Personal information
- Born: 3 May 1980 Bukit Cina, Malacca, Malaysia
- Died: 1 August 2013 (aged 33) Petaling Jaya, Selangor, Malaysia
- Height: 1.80 m (5 ft 11 in)

Sport
- Sport: Field hockey
- Position: Forward, Midfielder, Defender

Senior career
- Years: Team / Caps / Goals
- 2002: Red & White Munich HC / 9 / 7
- 2003–2013: Earns & Young / Kuala Lumpur HC / - / -
- 2005: Teddington HC / - / -
- 2008: Auckland HC / - / -

National team
- Years: Team / Caps / Goals
- 1998–2013: Malaysia / 337 / -

Medal record
Men's field hockey
Representing Malaysia
Asian Games
| Bronze medal – third place | 2002 Busan | Team |
Commonwealth Games
| Silver medal – second place | 1998 Kuala Lumpur | Team |
| Bronze medal – third place | 2006 Melbourne | Team |
Men's Hockey Asia Cup
| Bronze medal – third place | 2007 Chennai | Team |

= Chua Boon Huat =

Malaysian field hockey player

Chua Boon Huat (3 May 1980 – 1 August 2013) was a field hockey player from Bukit Cina, Malacca, Malaysia. Boon Huat was one of the longest serving hockey players in Malaysia.

==Career==

===Club===
He was with Kuala Lumpur Hockey Club for 10 years and part of 'the double' winners for three consecutive seasons.

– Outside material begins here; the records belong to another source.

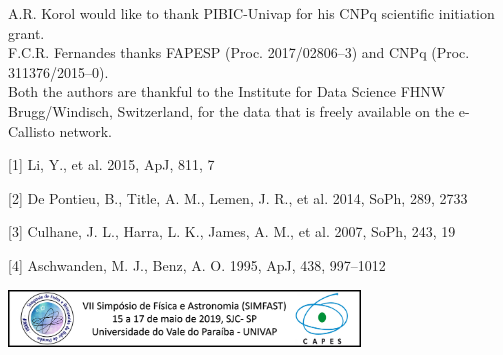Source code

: \documentclass[a0paper,portrait]{baposter}
\begin{document}
\begin{poster}
{}

{A.R. Korol would like to thank PIBIC-Univap for his CNPq scientific initiation grant.\\
    F.C.R. Fernandes thanks FAPESP (Proc. 2017/02806--3) and CNPq (Proc. 311376/2015--0).\\
    Both the authors are thankful to the Institute for Data Science FHNW Brugg/Windisch, Switzerland,
    for the data that is freely available on the e-Callisto network.
}

{[1] Li, Y., et al. 2015, ApJ, 811, 7

[2] De Pontieu, B., Title, A. M., Lemen, J. R., et al. 2014, SoPh, 289, 2733

[3] Culhane, J. L., Harra, L. K., James, A. M., et al. 2007, SoPh, 243, 19

[4] Aschwanden, M. J., Benz, A. O. 1995, ApJ, 438, 997–1012

}


{\begin{center}
    \includegraphics[width=0.7\textwidth]{rodape_simfast.png}
\end{center}
}


\end{poster}
\end{document}
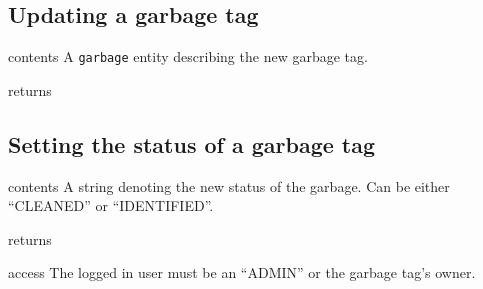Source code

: \subsection{Updating a garbage tag}

\begin{apidata}{contents}
  A \texttt{garbage} entity describing the new garbage tag.
\end{apidata}
\begin{apidata}{returns}
  \begin{datalist}
  \end{datalist}
\end{apidata}


% 
% 


\subsection{Setting the status of a garbage tag}

\begin{apidata}{contents}
  A string denoting the new status of the garbage. Can be either ``CLEANED'' or
  ``IDENTIFIED''.
\end{apidata}
\begin{apidata}{returns}
  \begin{datalist}
  \end{datalist}
\end{apidata}
\begin{apidata}{access}
The logged in user must be an ``ADMIN'' or the garbage tag's owner.
\end{apidata}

In April 2002 Boon Huat take up an offer to play in the German League. During his stint, he did not disappoint his club, Red And White Munich. During his three-month stint in Germany, Boon Huat scored seven goals in nine matches, all field goals.

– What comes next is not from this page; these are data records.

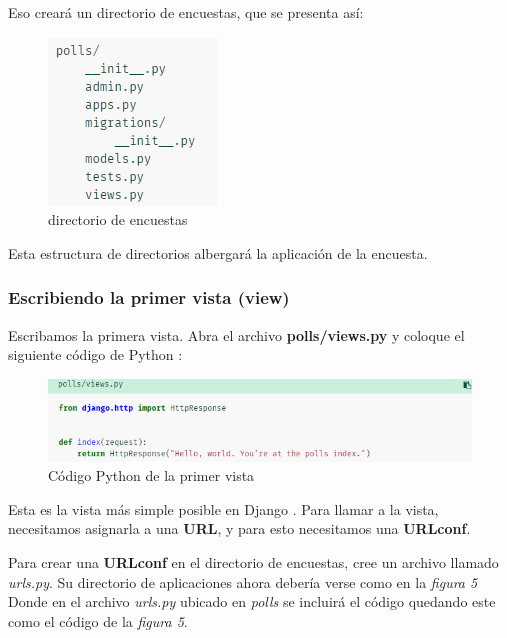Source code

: \documentclass[10pt]{article}
\newcommand{\py}[1]{{\textcolor{B}{Python} #1}}
\newcommand{\django}[1]{{\textcolor{G}{Django} #1}}
\begin{document}
Eso creará un directorio de encuestas, que se presenta así:

\begin{figure}[H]
  \begin{center}
  	 \includegraphics{figuras/3/31/313/img1.png}	 
	 \renewcommand{\arraystretch}{1.3}
	 \caption{directorio de encuestas}
  \end{center}
\end{figure}


Esta estructura de directorios albergará la aplicación de la encuesta.

\subsubsection{Escribiendo la primer vista (view)}

Escribamos la primera vista. Abra el archivo \textbf{polls/views.py} y coloque el siguiente código de \py{}:

\begin{figure}[H]
  \begin{center}
  	 \includegraphics{figuras/3/31/314/img1.png}	 
	 \renewcommand{\arraystretch}{1.3}
	 \caption{Código \py{} de la primer vista}
  \end{center}
\end{figure}


Esta es la vista más simple posible en \django{}. Para llamar a la vista, necesitamos asignarla a una \textbf{URL}, y para esto necesitamos una \textbf{URLconf}.

Para crear una \textbf{URLconf} en el directorio de encuestas, cree un archivo llamado \textit{urls.py}. Su directorio de aplicaciones ahora debería verse como en la \textit{figura 5}
Donde en el archivo \textit{urls.py} ubicado en \textit{polls} se incluirá el código quedando este como el código de la \textit{figura 5}.
\end{document}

In 2005 he joined English Hockey League's Premier Division, Teddington Hockey Club.

His last overseas stint was in New Zealand in 2008, when he played for the Auckland club.

===International===
Under Paul Lissek, he made his debut as a 17-year-old with the Malaysia hockey team in the 1998 Commonwealth Games.
Boon Huat who had more than 321 caps for Malaysia had played in major competitions such as the World Cup, Olympics, Champions Trophy, Commonwealth Games, Asian Games and the Asia Cup. He was also the skipper of the 2001 National Junior team which featured in the Junior World Cup in Hobart.

==Personal life and death==
Boon Huat was a Baba-Nyonya descendant. He died in a car accident involving his car and a truck watering plants at 2.25am on 1 August 2013. The incident occurred on the Damansara–Puchong Expressway (LDP) near Kelana Jaya LRT station.